A possibilidade de materializar seu projeto dentro da incubadora da própria faculdade, que aluga salas por valores mais baixos de até R$ 400 era oportunidade perfeita.

SEDE DA PROMIP, EM ENGENHEIRO COELHO
 

Em 2014, Poletti deu início às atividades de sua empresa, a Promip, que hoje é uma das mais promissoras da região. Em 2015, a startup faturou R$ 8 milhões - o dobro do valor de 2014.

Hoje, o laboratório reúne cerca de 80 pesquisadores que testam e desenvolvem fórmulas para grandes fabricantes, como a alemã Basf.

CELEIRO HIGH-TECH

A trajetória dessas e de outras empresas inovadoras vem sendo acompanhadas por pesquisadores, e também por investidores. O empresário Wilson Guidotti Júnior é um deles.

Na última quinta-feira (01/12), Guidotti anunciou o lançamento da Usina de Inovação Monte Alegre, que deve começar a funcionar em fevereiro de 2017, na cidade.

USINA DA INOVAÇÃO, COM SEDE EM PIRACICABA

A estratégia é transformar o empreendimento, que possui uma área de 427 mil metros quadrados, em um espaço multiuso, abrigando empresas dentro de um limite geográfico para tornar as interações mais eficientes para a geração de novos negócios e produtos.

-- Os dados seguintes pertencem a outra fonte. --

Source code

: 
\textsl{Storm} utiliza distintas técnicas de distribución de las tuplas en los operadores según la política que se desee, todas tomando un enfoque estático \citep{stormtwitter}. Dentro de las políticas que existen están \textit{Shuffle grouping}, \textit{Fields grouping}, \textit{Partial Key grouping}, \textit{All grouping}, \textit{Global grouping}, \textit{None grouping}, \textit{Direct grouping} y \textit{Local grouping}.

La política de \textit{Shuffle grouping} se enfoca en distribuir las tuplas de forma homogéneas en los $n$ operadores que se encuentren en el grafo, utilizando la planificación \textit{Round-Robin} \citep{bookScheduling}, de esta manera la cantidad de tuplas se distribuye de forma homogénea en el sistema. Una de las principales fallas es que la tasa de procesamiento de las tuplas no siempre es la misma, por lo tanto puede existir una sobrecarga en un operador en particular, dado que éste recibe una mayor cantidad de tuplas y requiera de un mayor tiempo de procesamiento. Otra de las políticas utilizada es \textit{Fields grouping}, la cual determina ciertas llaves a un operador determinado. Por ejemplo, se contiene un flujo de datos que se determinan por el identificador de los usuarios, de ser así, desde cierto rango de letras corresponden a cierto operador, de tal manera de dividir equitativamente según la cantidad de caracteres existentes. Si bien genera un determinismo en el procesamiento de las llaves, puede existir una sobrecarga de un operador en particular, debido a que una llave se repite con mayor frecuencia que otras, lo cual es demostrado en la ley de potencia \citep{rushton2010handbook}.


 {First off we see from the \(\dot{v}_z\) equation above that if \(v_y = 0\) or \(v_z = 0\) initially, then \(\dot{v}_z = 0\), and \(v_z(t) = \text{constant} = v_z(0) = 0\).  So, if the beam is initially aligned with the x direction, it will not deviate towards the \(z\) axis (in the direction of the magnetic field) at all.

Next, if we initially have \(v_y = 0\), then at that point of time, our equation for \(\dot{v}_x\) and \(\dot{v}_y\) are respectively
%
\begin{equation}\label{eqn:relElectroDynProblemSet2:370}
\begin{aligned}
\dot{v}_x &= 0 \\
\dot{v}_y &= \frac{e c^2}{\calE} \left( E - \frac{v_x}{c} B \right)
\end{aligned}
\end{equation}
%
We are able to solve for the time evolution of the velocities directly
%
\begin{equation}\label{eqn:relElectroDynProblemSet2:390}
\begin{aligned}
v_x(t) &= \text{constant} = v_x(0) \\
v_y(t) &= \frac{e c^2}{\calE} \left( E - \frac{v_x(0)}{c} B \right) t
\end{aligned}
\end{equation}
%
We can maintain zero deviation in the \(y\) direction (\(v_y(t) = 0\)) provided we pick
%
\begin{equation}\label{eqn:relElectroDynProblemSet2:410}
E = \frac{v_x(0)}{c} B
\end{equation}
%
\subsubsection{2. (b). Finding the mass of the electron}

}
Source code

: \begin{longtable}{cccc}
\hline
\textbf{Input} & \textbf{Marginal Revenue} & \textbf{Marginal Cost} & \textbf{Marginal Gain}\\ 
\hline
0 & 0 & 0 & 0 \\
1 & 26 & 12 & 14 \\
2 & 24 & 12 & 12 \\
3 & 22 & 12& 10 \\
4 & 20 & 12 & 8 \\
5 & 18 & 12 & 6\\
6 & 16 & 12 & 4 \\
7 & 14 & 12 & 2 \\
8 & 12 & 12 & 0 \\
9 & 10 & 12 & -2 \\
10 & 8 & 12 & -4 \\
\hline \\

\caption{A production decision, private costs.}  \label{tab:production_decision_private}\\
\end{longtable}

O complexo será levantado no mesmo espaço, onde funcionava a Usina Monte Alegre - hoje, patrimônio tombado pelo Condephaat (Conselho de Defesa do Patrimônio Histórico, Arqueológico, Artístico e Turístico), sob o investimento de R$ 75 milhões.

Além de um espaço dedicado ao coworking, a Usina da Inovação também terá espaços para eventos, feiras, shows, lançamentos de produtos e, futuramente, um hotel com centro de convenções.

De acordo com Philip Yang, membro do Conselho Executivo da Usina de Inovação Monte Alegre, a apropriação do Monte Alegre para a instalação da Usina de Inovação é um projeto futurista.

“Vivemos um momento importante nos processos de arquitetura e urbanismo, em sintonia com uma tendência de aproveitar espaços vagos para abrigar práticas inovadoras”.